Monterrey, Mexico - Washington is closely watching Mexico's recent decriminalization of drugs but respects its neighbor's move as a tool in the fight against drug cartels, two senior U.S. officials said on Thursday.

Mexican President Felipe Calderon last month signed a law legalizing possession of small amounts of marijuana, heroin, opium, cocaine, methamphetamine and LSD for personal use, three years after the country ditched a similar plan under pressure from the Bush administration.

More than 13,000 people have died in Mexico's drug war since late 2006. The escalating conflict appears to have nudged the United States, now under the Obama administration, toward quiet support despite its own prohibitionist federal laws.

"We will take a watchful attitude. It is clearly in the authority of the government of Mexico to pass these laws," U.S. drug czar Gil Kerlikowske told Reuters during a visit of border governors to the northern Mexican city of Monterrey.

Mexico says the new law frees it up to go after major criminal cartels that move billions of dollars of narcotics into the United States, the world's top illicit drug market.

Crushing the cartels, who arm themselves with weapons smuggled from the United States and kill rivals at will on busy city streets, has become a major test of Calderon's presidency as the violence worries investors.

Hooded gunmen burst into a Mexican rehabilitation clinic near the U.S. border on Wednesday, lining up patients before killing 17 of them.

"President Calderon has taken on (the drug cartels) ... using limited law enforcement resources, including the expansion of laws to go after drug dealers, using tools that he didn't have, and that is something that the Obama administration applauds," U.S. border czar Alan Bersin said.

DRUG TOURISM UNLIKELY

The support appears to mark a change in Washington's approach to the drug war.

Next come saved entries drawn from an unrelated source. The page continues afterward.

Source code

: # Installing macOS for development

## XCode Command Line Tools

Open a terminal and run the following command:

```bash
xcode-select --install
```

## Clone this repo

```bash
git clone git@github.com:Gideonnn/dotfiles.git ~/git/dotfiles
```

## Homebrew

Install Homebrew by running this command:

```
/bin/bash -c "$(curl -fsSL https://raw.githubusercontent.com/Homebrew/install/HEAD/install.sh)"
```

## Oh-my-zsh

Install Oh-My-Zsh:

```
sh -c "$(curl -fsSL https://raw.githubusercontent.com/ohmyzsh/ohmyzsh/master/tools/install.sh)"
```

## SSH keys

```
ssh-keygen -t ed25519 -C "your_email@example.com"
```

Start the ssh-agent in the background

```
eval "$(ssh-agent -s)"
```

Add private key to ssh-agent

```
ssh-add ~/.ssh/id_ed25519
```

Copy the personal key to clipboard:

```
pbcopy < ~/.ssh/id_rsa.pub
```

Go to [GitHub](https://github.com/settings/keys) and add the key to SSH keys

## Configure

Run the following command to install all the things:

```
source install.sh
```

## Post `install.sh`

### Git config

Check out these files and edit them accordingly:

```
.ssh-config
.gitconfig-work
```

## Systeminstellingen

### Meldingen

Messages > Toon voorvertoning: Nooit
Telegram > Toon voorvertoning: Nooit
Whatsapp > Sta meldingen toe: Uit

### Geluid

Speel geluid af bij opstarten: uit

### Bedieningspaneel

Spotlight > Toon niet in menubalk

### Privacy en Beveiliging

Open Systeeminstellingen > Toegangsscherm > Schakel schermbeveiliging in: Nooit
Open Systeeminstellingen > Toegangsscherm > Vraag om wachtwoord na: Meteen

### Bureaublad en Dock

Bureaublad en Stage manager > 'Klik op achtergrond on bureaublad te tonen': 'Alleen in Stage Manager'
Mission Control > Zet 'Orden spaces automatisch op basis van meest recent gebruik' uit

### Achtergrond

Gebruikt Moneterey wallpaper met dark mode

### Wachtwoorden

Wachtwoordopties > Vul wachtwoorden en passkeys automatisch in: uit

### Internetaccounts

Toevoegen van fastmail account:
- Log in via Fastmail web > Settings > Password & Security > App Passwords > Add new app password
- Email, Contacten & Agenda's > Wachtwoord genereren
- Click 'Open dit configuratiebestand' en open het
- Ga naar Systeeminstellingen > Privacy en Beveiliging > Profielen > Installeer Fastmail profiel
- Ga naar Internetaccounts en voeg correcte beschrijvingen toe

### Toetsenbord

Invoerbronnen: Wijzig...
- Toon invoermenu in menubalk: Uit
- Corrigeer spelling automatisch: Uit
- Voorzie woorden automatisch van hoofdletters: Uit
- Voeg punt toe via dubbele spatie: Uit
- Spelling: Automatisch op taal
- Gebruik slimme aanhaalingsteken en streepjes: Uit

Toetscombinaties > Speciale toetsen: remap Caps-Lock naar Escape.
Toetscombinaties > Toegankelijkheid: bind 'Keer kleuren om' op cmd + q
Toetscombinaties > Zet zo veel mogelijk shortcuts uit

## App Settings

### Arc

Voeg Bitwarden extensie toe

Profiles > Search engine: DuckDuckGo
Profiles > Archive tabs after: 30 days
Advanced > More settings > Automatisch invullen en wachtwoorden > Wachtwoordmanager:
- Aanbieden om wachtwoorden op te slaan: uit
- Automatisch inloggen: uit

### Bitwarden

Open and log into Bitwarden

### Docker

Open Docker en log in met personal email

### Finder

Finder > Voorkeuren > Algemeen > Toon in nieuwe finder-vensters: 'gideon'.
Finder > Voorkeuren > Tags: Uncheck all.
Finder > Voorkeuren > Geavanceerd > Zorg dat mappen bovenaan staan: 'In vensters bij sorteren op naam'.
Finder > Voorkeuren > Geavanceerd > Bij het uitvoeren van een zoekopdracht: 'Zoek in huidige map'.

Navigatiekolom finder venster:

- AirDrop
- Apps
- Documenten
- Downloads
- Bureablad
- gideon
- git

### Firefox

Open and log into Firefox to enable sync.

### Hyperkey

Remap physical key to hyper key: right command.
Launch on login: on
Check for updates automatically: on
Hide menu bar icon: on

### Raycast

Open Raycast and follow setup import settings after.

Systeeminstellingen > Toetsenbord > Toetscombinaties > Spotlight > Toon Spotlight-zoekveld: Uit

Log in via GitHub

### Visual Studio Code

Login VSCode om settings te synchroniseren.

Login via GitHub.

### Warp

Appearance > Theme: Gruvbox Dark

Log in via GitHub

In 2006, Mexico was close to enacting reforms similar to those that took effect on Aug. 21. Pressure from U.S. President George W. Bush's administration pushed then Mexican President Vicente Fox to veto a bill his own party had written and he had supported.

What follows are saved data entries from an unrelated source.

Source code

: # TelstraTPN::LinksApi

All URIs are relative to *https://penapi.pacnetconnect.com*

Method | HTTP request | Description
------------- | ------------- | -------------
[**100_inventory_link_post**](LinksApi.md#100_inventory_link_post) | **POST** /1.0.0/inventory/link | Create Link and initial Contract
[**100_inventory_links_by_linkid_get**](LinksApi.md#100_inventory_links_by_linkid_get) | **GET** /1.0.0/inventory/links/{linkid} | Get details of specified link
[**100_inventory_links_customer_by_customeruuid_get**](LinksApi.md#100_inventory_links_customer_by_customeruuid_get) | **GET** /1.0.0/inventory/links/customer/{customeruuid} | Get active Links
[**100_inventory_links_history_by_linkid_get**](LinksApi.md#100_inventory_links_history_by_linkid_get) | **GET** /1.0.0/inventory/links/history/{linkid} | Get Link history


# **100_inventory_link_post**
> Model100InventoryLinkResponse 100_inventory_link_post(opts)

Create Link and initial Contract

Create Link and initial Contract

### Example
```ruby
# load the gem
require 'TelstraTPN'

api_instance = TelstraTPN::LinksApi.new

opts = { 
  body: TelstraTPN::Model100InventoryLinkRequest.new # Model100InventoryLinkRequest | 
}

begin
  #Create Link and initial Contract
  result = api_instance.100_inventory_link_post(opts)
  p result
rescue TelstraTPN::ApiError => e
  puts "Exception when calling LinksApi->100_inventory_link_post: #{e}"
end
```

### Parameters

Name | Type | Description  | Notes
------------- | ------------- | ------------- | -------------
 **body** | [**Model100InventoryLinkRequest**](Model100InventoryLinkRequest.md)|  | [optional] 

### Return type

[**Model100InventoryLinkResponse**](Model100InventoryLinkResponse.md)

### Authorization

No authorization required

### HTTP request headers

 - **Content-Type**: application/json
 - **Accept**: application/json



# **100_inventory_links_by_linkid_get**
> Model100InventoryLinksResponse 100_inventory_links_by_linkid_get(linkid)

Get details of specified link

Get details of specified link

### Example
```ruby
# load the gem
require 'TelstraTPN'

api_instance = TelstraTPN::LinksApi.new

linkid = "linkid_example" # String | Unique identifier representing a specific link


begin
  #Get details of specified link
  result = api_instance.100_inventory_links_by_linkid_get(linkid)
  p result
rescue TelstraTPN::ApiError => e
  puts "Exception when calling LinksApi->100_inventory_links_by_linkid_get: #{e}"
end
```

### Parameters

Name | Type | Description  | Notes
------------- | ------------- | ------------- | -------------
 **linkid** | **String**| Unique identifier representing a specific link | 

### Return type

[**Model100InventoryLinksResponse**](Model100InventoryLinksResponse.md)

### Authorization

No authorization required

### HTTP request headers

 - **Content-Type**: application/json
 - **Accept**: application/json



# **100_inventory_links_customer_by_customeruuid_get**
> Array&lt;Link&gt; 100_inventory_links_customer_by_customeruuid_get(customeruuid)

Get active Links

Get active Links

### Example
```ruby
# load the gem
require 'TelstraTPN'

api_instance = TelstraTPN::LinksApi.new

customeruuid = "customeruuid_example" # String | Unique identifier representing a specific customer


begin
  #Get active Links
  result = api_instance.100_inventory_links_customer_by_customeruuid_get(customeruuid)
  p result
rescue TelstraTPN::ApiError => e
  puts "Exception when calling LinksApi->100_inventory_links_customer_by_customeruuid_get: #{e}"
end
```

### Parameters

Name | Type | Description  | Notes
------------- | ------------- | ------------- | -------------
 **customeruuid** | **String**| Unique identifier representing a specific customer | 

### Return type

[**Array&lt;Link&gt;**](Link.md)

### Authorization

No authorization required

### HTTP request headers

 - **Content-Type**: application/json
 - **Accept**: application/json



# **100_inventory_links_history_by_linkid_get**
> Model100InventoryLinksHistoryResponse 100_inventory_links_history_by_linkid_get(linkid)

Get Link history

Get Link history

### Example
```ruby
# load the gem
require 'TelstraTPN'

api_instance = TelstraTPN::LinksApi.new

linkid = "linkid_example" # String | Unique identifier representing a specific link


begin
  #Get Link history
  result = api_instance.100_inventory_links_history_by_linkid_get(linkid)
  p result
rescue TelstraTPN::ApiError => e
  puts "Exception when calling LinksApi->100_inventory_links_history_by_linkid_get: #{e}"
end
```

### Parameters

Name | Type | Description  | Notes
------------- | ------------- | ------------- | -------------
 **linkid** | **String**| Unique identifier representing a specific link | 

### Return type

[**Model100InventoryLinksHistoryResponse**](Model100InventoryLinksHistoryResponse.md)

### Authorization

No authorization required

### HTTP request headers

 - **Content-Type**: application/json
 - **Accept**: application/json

Kerlikowske said he doubted the new law would provoke drug tourism -- in which Americans would go to Mexico to get high legally -- because it was still difficult and dangerous to buy narcotics from dealers on Mexican streets.

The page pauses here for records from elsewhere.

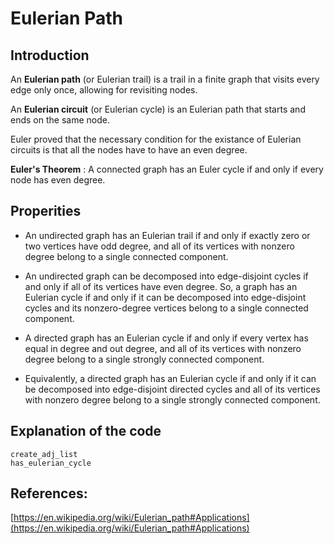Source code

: # Eulerian Path
## Introduction 
An **Eulerian path** (or Eulerian trail) is a trail in a finite graph that visits every edge only once, allowing for revisiting nodes.

An **Eulerian circuit** (or Eulerian cycle) is an Eulerian path that starts and ends on the same node.

Euler proved that the necessary condition for the existance of Eulerian circuits is that all the nodes have to have an even degree.

**Euler's Theorem** : A connected graph has an Euler cycle if and only if every node has even degree. 

## Properities
- An undirected graph has an Eulerian trail if and only if exactly zero or two vertices have odd degree, and all of its vertices with nonzero degree belong to a single connected component.

- An undirected graph can be decomposed into edge-disjoint cycles if and only if all of its vertices have even degree. So, a graph has an Eulerian cycle if and only if it can be decomposed into edge-disjoint cycles and its nonzero-degree vertices belong to a single connected component.

- A directed graph has an Eulerian cycle if and only if every vertex has equal in degree and out degree, and all of its vertices with nonzero degree belong to a single strongly connected component. 
  
- Equivalently, a directed graph has an Eulerian cycle if and only if it can be decomposed into edge-disjoint directed cycles and all of its vertices with nonzero degree belong to a single strongly connected component.

## Explanation of the code
```@docs
create_adj_list
has_eulerian_cycle
```


## References:
[https://en.wikipedia.org/wiki/Eulerian_path#Applications](https://en.wikipedia.org/wiki/Eulerian_path#Applications)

Asked if Washington could learn from Mexico and take the step to allow possession of small quantities of harder drugs like heroin, Kerlikowske said: "It is not something that has been discussed under any circumstances."

Groups lobbying for the reform of U.S. drug policies hope Mexico's law could help ignite a change at home, where President Barack Obama has taken a less confrontational approach to the nation's 35 million illegal drug users.

Obama, who described youthful marijuana and cocaine use in his autobiography, has told Congress to eliminate the sentencing disparity between powder and crack cocaine.

The FBI is no longer raiding state-approved facilities that distribute marijuana for medical purposes.